Perhaps unsurprisingly, I'm pretty skeptical. Let's start by asking what the selection bias was. Cleveland fired two high-profile doctors who wouldn't quit smoking. One imagines that employees who do not want their employer nannying them about their gym time and alcohol consumption probably decline to work at the Clinic.
Since the point was to get rid of expensive employees, it's strange that McArdle would bring up selection bias as a negative, since it is very much a positive in this situation. Argument fail.
Selection bias will produce good results for the selecting organization, but you cannot replicate its results on a nationwide scale; fat, smoky people have to work somewhere (or go on welfare). If this became common, you'd see legislative pushback in the form of discrimination lawsuits and legislation. I'm betting there are more obese workers/voters than there are people who hit the gym five days a week.
Why should Cleveland Clinic care if others can't copy their methods due to a shortage of doctors? Not that McArdle has proven a shortage would happen. Let's look at some--now what do they call them again? Oh, yeah, facts.
In the past month Drs Derek Smith and Peter Leggat published a comprehensive international review of tobacco smoking in the medical profession from 1974-2004. The study showed that in countries like the United States, UK, Canada, Australia and New Zealand, smoking rates have dropped dramatically among doctors, from 15-20% in the 1970’s to around 5% at the end of the 20th century. However, such low smoking rates are not uniform among doctors across the world.

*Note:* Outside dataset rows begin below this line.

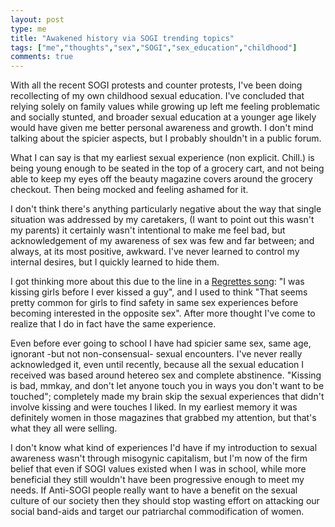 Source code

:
 ```yaml
---
layout: post
type: me
title: "Awakened history via SOGI trending topics"
tags: ["me","thoughts","sex","SOGI","sex_education","childhood"]
comments: true
---
```

With all the recent SOGI protests and counter protests, I've been doing recollecting of my own childhood sexual education.  I've concluded that relying solely on family values while growing up left me feeling problematic and socially stunted, and broader sexual education at a younger age likely would have given me better personal awareness and growth. I don't mind talking about the spicier aspects, but I probably shouldn't in a public forum.

What I can say is that my earliest sexual experience (non explicit.  Chill.) is being young enough to be seated in the top of a grocery cart, and not being able to keep my eyes off the beauty magazine covers around the grocery checkout.  Then being mocked and feeling ashamed for it.

I don't think there's anything particularly negative about the way that single situation was addressed by my caretakers, (I want to point out this wasn't my parents) it certainly wasn't intentional to make me feel bad, but acknowledgement of my awareness of sex was few and far between; and always, at its most positive, awkward.  I've never learned to control my internal desires, but I quickly learned to hide them.

I got thinking more about this due to the line in a [Regrettes song](https://ymusic.io/watch?v=FBoffvpXCf8): "I was kissing girls before I ever kissed a guy",  and I used to think "That seems pretty common for girls to find safety in same sex experiences before becoming interested in the opposite sex".  After more thought I've come to realize that I do in fact have the same experience.  

Even before ever going to school I have had spicier same sex, same age, ignorant -but not non-consensual- sexual encounters.  I've never really acknowledged it, even until recently, because all the sexual education I received was based around hetereo sex and complete abstinence.  "Kissing is bad, mmkay, and don't let anyone touch you in ways you don't want to be touched"; completely made my brain skip the sexual experiences that didn't involve kissing and were touches I liked.  In my earliest memory it was definitely women in those magazines that grabbed my attention, but that's what they all were selling.

I don't know what kind of experiences I'd have if my introduction to sexual awareness wasn't through misogynic capitalism, but I'm now of the firm belief that even if SOGI values existed when I was in school, while more beneficial they still wouldn't have been progressive enough to meet my needs.  If Anti-SOGI people really want to have a benefit on the sexual culture of our society then they should stop wasting effort on attacking our social band-aids and target our patriarchal commodification of women.
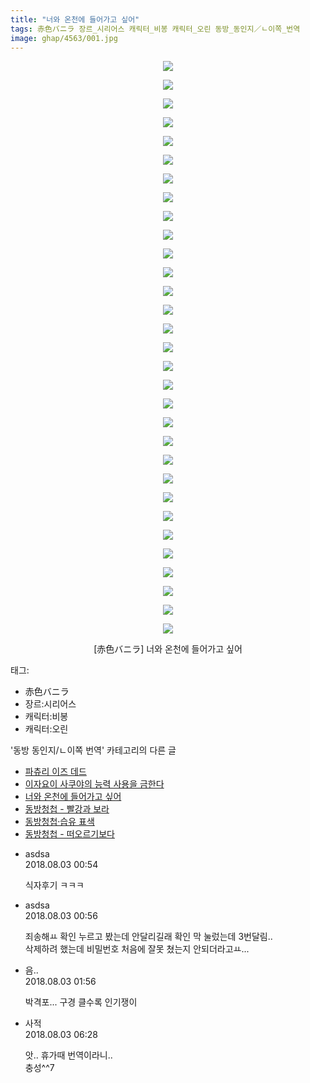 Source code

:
 ```yaml
---
title: "너와 온천에 들어가고 싶어"
tags: 赤色バニラ 장르_시리어스 캐릭터_비봉 캐릭터_오린 동방_동인지／ㄴ이쪽_번역
image: ghap/4563/001.jpg
---
```

<div class="article">
<p style="text-align: center; clear: none; float: none;"><img src="{{ site.nasurl }}/ghap/4563/001.jpg"/></p>
<p style="text-align: center; clear: none; float: none;"><img src="{{ site.nasurl }}/ghap/4563/002.jpg"/></p>
<p style="text-align: center; clear: none; float: none;"><img src="{{ site.nasurl }}/ghap/4563/003.jpg"/></p>
<p style="text-align: center; clear: none; float: none;"><img src="{{ site.nasurl }}/ghap/4563/004.jpg"/></p>
<p style="text-align: center; clear: none; float: none;"><img src="{{ site.nasurl }}/ghap/4563/005.jpg"/></p>
<p style="text-align: center; clear: none; float: none;"><img src="{{ site.nasurl }}/ghap/4563/006.jpg"/></p>
<p style="text-align: center; clear: none; float: none;"><img src="{{ site.nasurl }}/ghap/4563/007.jpg"/></p>
<p style="text-align: center; clear: none; float: none;"><img src="{{ site.nasurl }}/ghap/4563/008.jpg"/></p>
<p style="text-align: center; clear: none; float: none;"><img src="{{ site.nasurl }}/ghap/4563/009.jpg"/></p>
<p style="text-align: center; clear: none; float: none;"><img src="{{ site.nasurl }}/ghap/4563/010.jpg"/></p>
<p style="text-align: center; clear: none; float: none;"><img src="{{ site.nasurl }}/ghap/4563/011.jpg"/></p>
<p style="text-align: center; clear: none; float: none;"><img src="{{ site.nasurl }}/ghap/4563/012.jpg"/></p>
<p style="text-align: center; clear: none; float: none;"><img src="{{ site.nasurl }}/ghap/4563/013.jpg"/></p>
<p style="text-align: center; clear: none; float: none;"><img src="{{ site.nasurl }}/ghap/4563/014.jpg"/></p>
<p style="text-align: center; clear: none; float: none;"><img src="{{ site.nasurl }}/ghap/4563/015.jpg"/></p>
<p style="text-align: center; clear: none; float: none;"><img src="{{ site.nasurl }}/ghap/4563/016.jpg"/></p>
<p style="text-align: center; clear: none; float: none;"><img src="{{ site.nasurl }}/ghap/4563/017.jpg"/></p>
<p style="text-align: center; clear: none; float: none;"><img src="{{ site.nasurl }}/ghap/4563/018.jpg"/></p>
<p style="text-align: center; clear: none; float: none;"><img src="{{ site.nasurl }}/ghap/4563/019.jpg"/></p>
<p style="text-align: center; clear: none; float: none;"><img src="{{ site.nasurl }}/ghap/4563/020.jpg"/></p>
<p style="text-align: center; clear: none; float: none;"><img src="{{ site.nasurl }}/ghap/4563/021.jpg"/></p>
<p style="text-align: center; clear: none; float: none;"><img src="{{ site.nasurl }}/ghap/4563/022.jpg"/></p>
<p style="text-align: center; clear: none; float: none;"><img src="{{ site.nasurl }}/ghap/4563/023.jpg"/></p>
<p style="text-align: center; clear: none; float: none;"><img src="{{ site.nasurl }}/ghap/4563/024.jpg"/></p>
<p style="text-align: center; clear: none; float: none;"><img src="{{ site.nasurl }}/ghap/4563/025.jpg"/></p>
<p style="text-align: center; clear: none; float: none;"><img src="{{ site.nasurl }}/ghap/4563/026.jpg"/></p>
<p style="text-align: center; clear: none; float: none;"><img src="{{ site.nasurl }}/ghap/4563/027.jpg"/></p>
<p style="text-align: center; clear: none; float: none;"><img src="{{ site.nasurl }}/ghap/4563/028.jpg"/></p>
<p style="text-align: center; clear: none; float: none;"><img src="{{ site.nasurl }}/ghap/4563/029.jpg"/></p>
<p style="text-align: center; clear: none; float: none;"><img src="{{ site.nasurl }}/ghap/4563/030.jpg"/></p>
<p style="text-align: center; clear: none; float: none;"><img src="{{ site.nasurl }}/ghap/4563/031.jpg"/></p>
<p style="text-align: center; clear: none; float: none;">[赤色バニラ] 너와 온천에 들어가고 싶어</p>
</div><div class="tagTrail">
<p>태그: </p>
<ul>
<li>赤色バニラ</li>
<li>장르:시리어스</li>
<li>캐릭터:비봉</li>
<li>캐릭터:오린</li>
</ul>
</div><div class="another">
<p>'동방 동인지/ㄴ이쪽 번역' 카테고리의 다른 글</p>
<ul>
<li><a href="/2018-08-16-ghap_4600">파츄리 이즈 데드</a></li>
<li><a href="/2018-08-03-ghap_4566">이자요이 사쿠야의 능력 사용을 금한다</a></li>
<li><a href="/2018-08-02-ghap_4563">너와 온천에 들어가고 싶어</a></li>
<li><a href="/2018-07-29-ghap_4552">동방청첩 - 빨강과 보라</a></li>
<li><a href="/2018-07-24-ghap_4545">동방청첩·습유 표색</a></li>
<li><a href="/2018-07-22-ghap_4533">동방청첩 - 떠오르기보다</a></li>
</ul>
</div><div class="cb_module cb_fluid">
<div class="cb_wrt cb_profile">
<div class="comment">
<ul>
<li class="cb_thumb_off" id="comment15299561">
<div class="cb_comment_area">
<div class="cb_info_area">
<div class="cb_section">
<span class="cb_nick_name">asdsa</span>
</div>
<div class="cb_section">
<span class="cb_date">2018.08.03 00:54 </span>
</div>
</div>
<div class="cb_dsc_comment">
<p class="cb_dsc">
											식자후기 ㅋㅋㅋ
										</p>
</div>
</div></li>
<li class="cb_thumb_off" id="comment15299564">
<div class="cb_comment_area">
<div class="cb_info_area">
<div class="cb_section">
<span class="cb_nick_name">asdsa</span>
</div>
<div class="cb_section">
<span class="cb_date">2018.08.03 00:56 </span>
</div>
</div>
<div class="cb_dsc_comment">
<p class="cb_dsc">
											죄송해ㅛ 확인 누르고 봤는데 안달리길래 확인 막 눌렀는데 3번달림..<br/>
삭제하려 했는데 비밀번호 처음에 잘못 쳤는지 안되더라고ㅛ...
										</p>
</div>
</div></li>
<li class="cb_thumb_off" id="comment15299585">
<div class="cb_comment_area">
<div class="cb_info_area">
<div class="cb_section">
<span class="cb_nick_name">음..</span>
</div>
<div class="cb_section">
<span class="cb_date">2018.08.03 01:56 </span>
</div>
</div>
<div class="cb_dsc_comment">
<p class="cb_dsc">
											박격포... 구경 클수록 인기쟁이
										</p>
</div>
</div></li>
<li class="cb_thumb_off" id="comment15299673">
<div class="cb_comment_area">
<div class="cb_info_area">
<div class="cb_section">
<span class="cb_nick_name">사적</span>
</div>
<div class="cb_section">
<span class="cb_date">2018.08.03 06:28 </span>
</div>
</div>
<div class="cb_dsc_comment">
<p class="cb_dsc">
											앗.. 휴가때 번역이라니..<br/>
충성^^7
										</p>
</div>
</div></li>
</ul>
</div>
</div><!-- commentList close -->
</div> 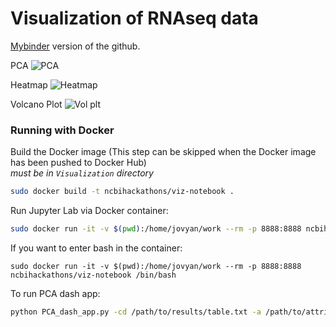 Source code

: # Visualization of RNAseq data

[Mybinder](https://hub.gke.mybinder.org/user/ncbi-hackathons-eq-in-the-cloud-i1a58q64/notebooks/Visualization/Visualizations.ipynb) version of the github.





PCA
![PCA](https://github.com/NCBI-Hackathons/RNA-Seq-in-the-Cloud/blob/master/Visualization/3D_pca.PNG)

Heatmap
![Heatmap](https://github.com/NCBI-Hackathons/RNA-Seq-in-the-Cloud/blob/master/Visualization/interactive_heatmap.PNG)

Volcano Plot
![Vol plt](https://github.com/NCBI-Hackathons/RNA-Seq-in-the-Cloud/blob/master/Visualization/basic_heatmap.PNG)


### Running with Docker

Build the Docker image (This step can be skipped when the Docker image has been pushed to Docker Hub)  
*must be in `Visualization` directory*
```bash
sudo docker build -t ncbihackathons/viz-notebook .
```

Run Jupyter Lab via Docker container:
```bash
sudo docker run -it -v $(pwd):/home/jovyan/work --rm -p 8888:8888 ncbihackathons/viz-notebook jupyter-lab
```

If you want to enter bash in the container:
```
sudo docker run -it -v $(pwd):/home/jovyan/work --rm -p 8888:8888 ncbihackathons/viz-notebook /bin/bash
```
To run PCA dash app:
```bash
python PCA_dash_app.py -cd /path/to/results/table.txt -a /path/to/attributes/table.txt
```
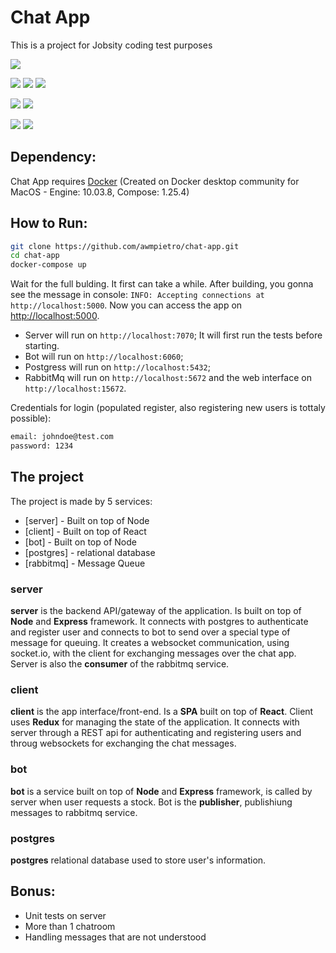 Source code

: # Chat App

This is a project for Jobsity coding test purposes

[![](https://img.shields.io/badge/dependencies-docker-blue.svg)]()

[![](https://img.shields.io/badge/node-%3E%3D12-green.svg)]()
[![](https://img.shields.io/badge/express-4-important.svg)]()
[![](./server/test/badge.svg)]()

[![](https://img.shields.io/badge/react-16.14.0-lightgrey.svg)]()
[![](https://img.shields.io/badge/redux-4-9cf.svg)]()

[![](https://img.shields.io/badge/postgres-11.9-informational.svg)]()
[![](https://img.shields.io/badge/rabbitmq-3.6.14--management-blueviolet.svg)]()

## Dependency:

Chat App requires [Docker](https://docs.docker.com/docker-for-mac/install/) (Created on Docker desktop community for MacOS - Engine: 10.03.8, Compose: 1.25.4)

## How to Run:

```sh
git clone https://github.com/awmpietro/chat-app.git
cd chat-app
docker-compose up
```

Wait for the full bulding. It first can take a while. After building, you gonna see the message in console: `INFO: Accepting connections at http://localhost:5000`. Now you can access the app on [http://localhost:5000](http://localhost:5000).

- Server will run on `http://localhost:7070`; It will first run the tests before starting.
- Bot will run on `http://localhost:6060`;
- Postgress will run on `http://localhost:5432`;
- RabbitMq will run on `http://localhost:5672` and the web interface on `http://localhost:15672`.

Credentials for login (populated register, also registering new users is tottaly possible):

```sh
email: johndoe@test.com
password: 1234
```

## The project

The project is made by 5 services:

- [server] - Built on top of Node
- [client] - Built on top of React
- [bot] - Built on top of Node
- [postgres] - relational database
- [rabbitmq] - Message Queue

### server

**server** is the backend API/gateway of the application. Is built on top of **Node** and **Express** framework.
It connects with postgres to authenticate and register user and connects to bot to send over a special type of message for queuing.
It creates a websocket communication, using socket.io, with the client for exchanging messages over the chat app.
Server is also the **consumer** of the rabbitmq service.

### client

**client** is the app interface/front-end. Is a **SPA** built on top of **React**. Client uses **Redux** for managing the state of the application. It connects with server through a REST api for authenticating and registering users and throug websockets for exchanging the chat messages.

### bot

**bot** is a service built on top of **Node** and **Express** framework, is called by server when user requests a stock. Bot is the **publisher**, publishiung messages to rabbitmq service.

### postgres

**postgres** relational database used to store user's information.

## Bonus:

* Unit tests on server
* More than 1 chatroom
* Handling messages that are not understood
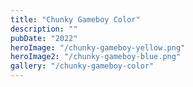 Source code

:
 ```yaml
---
title: "Chunky Gameboy Color"
description: ""
pubDate: "2022"
heroImage: "/chunky-gameboy-yellow.png"
heroImage2: "/chunky-gameboy-blue.png"
gallery: "/chunky-gameboy-color"
---
```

So it seems that it might be quite easy to find doctors who don't smoke. Since the hospital's employees are losing weight and becoming more healthy, it doesn't seem that exercise is a deal breaker either. The doctors who refuse to quit smoking or eating excessively can just go to work for themselves or another company. In a free market economy there are always jobs available, ensuring that any corporation that makes up onerous rules will be punished when people refuse to work for them.
There's also the question of lifetime cost profile. Cleveland mostly isn't covering people in that expensive last year of life; that honor tends to go to Medicare and Medicaid. Cleveland saves money if its workers have fewer smoking-related problems, but if that keeps them alive long enough to get Alzheimer's, their lifetime health cost may go up.
Again, irrelevant. The hospital is concerned about its health care costs and bottom line, not the government's.
Now, you can certainly argue that it's still a net gain--people live longer, healthier lives. And I agree that longer and healthier lives are a worthy goal. But from a cost perspective, I suspect that there's less to the Cleveland model than meets the eye.The journalist did not bring up one fact and used two irrelevant arguments to bolster her claim, and her gut feeling is not an adequate replacement for facts and reason. It certainly is easy to be the business editor for The Atlantic.
The only question is why McArdle would take up arms against one of the holy CEOs. Perhaps she is worried that The Atlantic will copy the Clevland Clinic and force her to quit smoking, drink less and exercise more. If it does, McArdle can just teach it a good free market lesson by quitting and getting another one of those plentiful journalist jobs that pays six figures a year.